The Learning Goals of the course are:

  • Develop statistical modeling as a three step process consisting of: (1) exploratory data analysis, (2) model identification, and (3) model validation.
  • Understand how to use automated variable selection as a tool for model identification and as a tool for exploratory data analysis in the presence of a large number of predictor variables or a set of unlabeled predictors.
  • Develop a working understanding of the conceptual (theoretical) foundations of linear regression, principal components analysis, factor analysis, and cluster analysis with the objective of being capable of applying these techniques appropriately and validating their results.
  • Develop a conceptual and practical understanding of the difference between statistical inference and predictive modeling and how it affects our choices and actions in the statistical modeling process.
  • Learn the basics of the SAS Data Step, data manipulation with SAS, and SAS procedures (PROCS) for fitting statistical models.

Weekly Reading and Video assignments

Each week there are required textbook readings, optional textbook readings, course reserve readings, and lecture videos.  The weekly videos are PowerPoint presentations with audio, and go over the textbook readings for that week.  In addition, there are other lectures on special topics.

The special topics include:

Statistical Preliminaries and Notation

Statistical Assumptions for OLS Regression

Estimation and Inference for OLS Regression

Analysis of Variance and Related topics in OLS Regression

Hat Matrix Lecture

Statistical Inference vs Predictive Modeling in OLS Regression

Special Topic: Dummy Variables Hypothesis Testing

Special Topic Lecture (Degrees of Freedom)

Special Topic Lecture (Likelihood Function)

Special Topic Lecture (Mallow’s Cp)

Hypothesis Testing Multiple Linear Regression

Factor Analysis Example Lecture


Sync Sessions

There are a total of 4 Sync sessions.  These are invaluable as Dr. Srinivasan reviews the recent material, but then puts it all into a larger context.


There are a total of 8 assignments.  These are a combination of using SAS to do analysis and visualization, as well as having to provide an analysis of the produced outcomes.  The code is pretty much already written.  You will have to make a few modifications, but the focus is on using SAS, and the assignments are designed to test your ability to perform regression and multivariate analysis, not struggle producing code from scratch.  This was a very nice feature.  Each week there is a SAS demo video lecture where the Professor runs through the code and the assignment – extremely helpful.

Here are the titles of the assignments:

Assignment 1: Getting to know your data.

Assignment 2: Regression model building.

Assignment 3: Data analysis and regression.

Assignment 4: Statistical inference in linear regression.

Assignment 5: Automated variable selection, multicollinearity, and predictive modeling.

Assignment 6: Principal components in predictive modeling.
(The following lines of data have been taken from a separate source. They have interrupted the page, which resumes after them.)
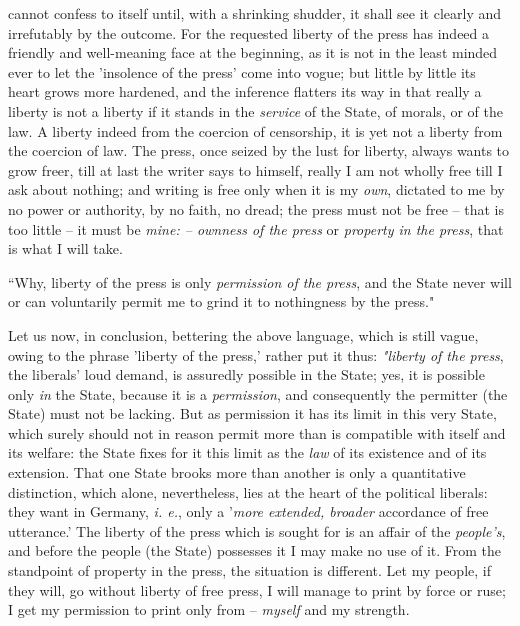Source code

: cannot confess to itself until, with a shrinking shudder, it shall see it 
clearly and irrefutably by the outcome. For the requested liberty of the press 
has indeed a friendly and well-meaning face at the beginning, as it is not in 
the least minded ever to let the 'insolence of the press' come into vogue; but 
little by little its heart grows more hardened, and the inference flatters its 
way in that really a liberty is not a liberty if it stands in the 
\textit{service} of the State, of morals, or of the law. A liberty indeed from 
the coercion of censorship, it is yet not a liberty from the coercion of law. 
The press, once seized by the lust for liberty, always wants to grow freer, 
till at last the writer says to himself, really I am not wholly free till I 
ask about nothing; and writing is free only when it is my \textit{own}, 
dictated to me by no power or authority, by no faith, no dread; the press must 
not be free -- that is too little -- it must be \textit{mine: -- ownness of 
the press} or \textit{property in the press}, that is what I will take.

``Why, liberty of the press is only \textit{permission of the press}, and the 
State never will or can voluntarily permit me to grind it to nothingness by 
the press."{}

Let us now, in conclusion, bettering the above language, which is still vague, 
owing to the phrase 'liberty of the press,' rather put it thus: 
\textit{"{}liberty of the press}, the liberals' loud demand, is assuredly 
possible in the State; yes, it is possible only \textit{in} the State, because 
it is a \textit{permission}, and consequently the permitter (the State) must 
not be lacking. But as permission it has its limit in this very State, which 
surely should not in reason permit more than is compatible with itself and its 
welfare: the State fixes for it this limit as the \textit{law} of its 
existence and of its extension. That one State brooks more than another is 
only a quantitative distinction, which alone, nevertheless, lies at the heart 
of the political liberals: they want in Germany, \textit{i. e.}, only a 
'\textit{more extended, broader} accordance of free utterance.' The liberty of 
the press which is sought for is an affair of the \textit{people's}, and 
before the people (the State) possesses it I may make no use of it. From the 
standpoint of property in the press, the situation is different. Let my 
people, if they will, go without liberty of free press, I will manage to print 
by force or ruse; I get my permission to print only from -- \textit{myself} 
and my strength.

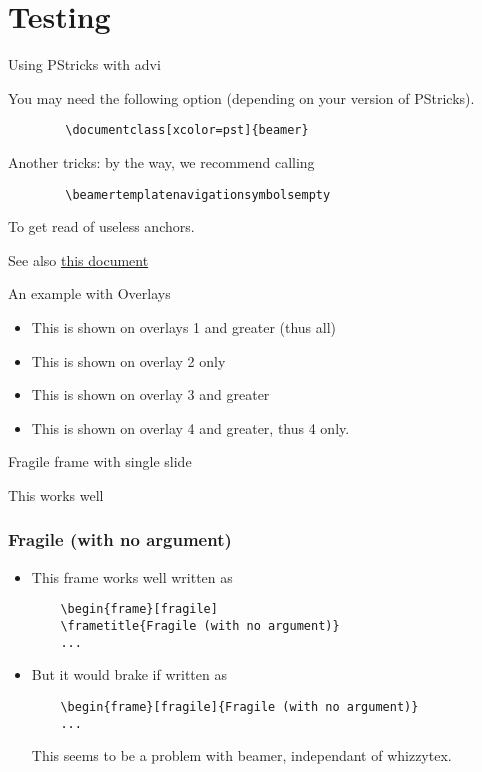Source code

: \documentclass[xcolor=pst]{beamer}
\begin{document}
\section{Testing}
\begin{frame}[fragile=singleslide]{Using PStricks with advi}

You may need the following option (depending on your version of PStricks). 
\begin{verbatim}
        \documentclass[xcolor=pst]{beamer}
\end{verbatim}

Another tricks: by the way, we recommend calling
\begin{verbatim}
        \beamertemplatenavigationsymbolsempty
\end{verbatim}
To get read of useless anchors.

See also 
\href{http://www.giref.ulaval.ca/~ctibirna/work/readings/beamer_pstricks.pdf}
{this document} 
\end{frame}
\begin{frame}{An example with Overlays}
\begin{itemize}
\item<1-> This is shown on overlays 1 and greater (thus all)
\item<2> This is shown on overlay 2 only
\item<3-> This is shown on overlay 3 and greater
\item<4-> This is shown on overlay 4 and greater, thus  4 only.
\end{itemize}
\end{frame}
\begin{frame}[fragile=singleslide]{Fragile frame with single slide}

This works well
\end{frame}
\begin{frame}[fragile]
\frametitle{Fragile (with no argument)}
\begin{itemize}

\item <1->
This frame works well written as
 \begin{verbatim}
    \begin{frame}[fragile]
    \frametitle{Fragile (with no argument)}
    ...
\end{verbatim}
\item <2-> 
But it would brake if written as
 \begin{verbatim}
    \begin{frame}[fragile]{Fragile (with no argument)}
    ...
\end{verbatim}
This seems to be a problem with beamer, independant of whizzytex.
\end{itemize}
\end{frame}
\end{document}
Assignment 7: Factor analysis

Assignment 8: Cluster analysis.


Discussion Boards

These were extremely robust.  You have to answer 3 questions posed by Professor Srinivasan, and then actively engage in discussions around what other people posted.  The questions were relevant and helped the learning process.  The discussions were robust and enhanced the learning.
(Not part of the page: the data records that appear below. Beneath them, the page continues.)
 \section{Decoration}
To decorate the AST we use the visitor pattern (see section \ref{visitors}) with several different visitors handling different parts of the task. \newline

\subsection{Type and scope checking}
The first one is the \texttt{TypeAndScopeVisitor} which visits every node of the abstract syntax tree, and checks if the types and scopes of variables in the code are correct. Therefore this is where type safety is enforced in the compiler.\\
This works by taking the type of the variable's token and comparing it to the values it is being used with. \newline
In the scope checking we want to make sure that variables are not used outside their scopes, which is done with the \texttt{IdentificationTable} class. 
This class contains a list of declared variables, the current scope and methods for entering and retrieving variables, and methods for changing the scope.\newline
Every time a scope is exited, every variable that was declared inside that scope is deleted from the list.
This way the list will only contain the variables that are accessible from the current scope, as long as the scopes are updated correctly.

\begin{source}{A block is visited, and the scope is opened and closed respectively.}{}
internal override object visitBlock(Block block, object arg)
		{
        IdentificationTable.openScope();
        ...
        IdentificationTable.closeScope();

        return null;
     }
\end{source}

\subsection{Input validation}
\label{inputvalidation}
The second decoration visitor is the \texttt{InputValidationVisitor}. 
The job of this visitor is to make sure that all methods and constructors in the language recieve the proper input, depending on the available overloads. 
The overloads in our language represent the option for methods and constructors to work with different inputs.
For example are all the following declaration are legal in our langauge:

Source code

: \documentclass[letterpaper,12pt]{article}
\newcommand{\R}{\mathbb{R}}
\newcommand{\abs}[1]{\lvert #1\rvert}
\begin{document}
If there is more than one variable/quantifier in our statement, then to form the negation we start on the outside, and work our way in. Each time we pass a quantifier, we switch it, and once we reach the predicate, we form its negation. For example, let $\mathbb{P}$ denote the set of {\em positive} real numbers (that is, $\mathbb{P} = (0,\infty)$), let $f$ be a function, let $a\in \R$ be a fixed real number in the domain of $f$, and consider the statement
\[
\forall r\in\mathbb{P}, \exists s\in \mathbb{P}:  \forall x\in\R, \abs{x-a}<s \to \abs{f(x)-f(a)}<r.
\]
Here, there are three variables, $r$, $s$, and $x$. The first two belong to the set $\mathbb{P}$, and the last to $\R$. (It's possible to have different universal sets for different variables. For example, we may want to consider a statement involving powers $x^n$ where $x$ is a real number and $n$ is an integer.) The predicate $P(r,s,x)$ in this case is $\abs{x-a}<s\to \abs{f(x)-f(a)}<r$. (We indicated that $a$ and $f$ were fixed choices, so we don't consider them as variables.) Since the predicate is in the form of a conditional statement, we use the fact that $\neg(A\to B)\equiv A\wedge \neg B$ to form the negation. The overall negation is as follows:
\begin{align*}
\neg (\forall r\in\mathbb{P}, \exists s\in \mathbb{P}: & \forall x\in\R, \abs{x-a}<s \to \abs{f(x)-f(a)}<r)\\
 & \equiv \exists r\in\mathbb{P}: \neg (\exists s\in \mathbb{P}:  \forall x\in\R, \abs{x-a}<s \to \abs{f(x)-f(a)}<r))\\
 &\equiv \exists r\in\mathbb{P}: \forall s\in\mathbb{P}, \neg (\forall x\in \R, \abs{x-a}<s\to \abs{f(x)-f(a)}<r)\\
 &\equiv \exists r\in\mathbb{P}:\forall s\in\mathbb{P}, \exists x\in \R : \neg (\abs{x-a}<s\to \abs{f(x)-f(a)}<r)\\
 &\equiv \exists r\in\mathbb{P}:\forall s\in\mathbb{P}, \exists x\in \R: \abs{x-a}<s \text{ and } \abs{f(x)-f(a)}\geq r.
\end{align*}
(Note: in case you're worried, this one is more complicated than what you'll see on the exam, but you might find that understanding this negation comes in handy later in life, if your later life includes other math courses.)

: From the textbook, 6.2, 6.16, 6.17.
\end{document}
Follow up by Dr. Srinivasan

Each week she would send out several e-mails – on how the assignments went, to clarify issues presented in the discussion boards, and to follow up on quizzes.  These were very helpful.

Quizzes and Tests

There were a total of 5 open book quizzes.  These were very doable,  but somewhat demanding.

There were 2 final examinations – a take home exam (1 hour) and a proctored 2 hour exam.  These were challenging but doable.

Final Thoughts

This has been the highlight of the MSPA’s courses so far, as this course is the foundation for building predictive models.  The other courses I have taken were a lead up to this course.  Dr. Srinivasan has gone above and beyond and delivers a high quality product.  My favorite course and Professor so far.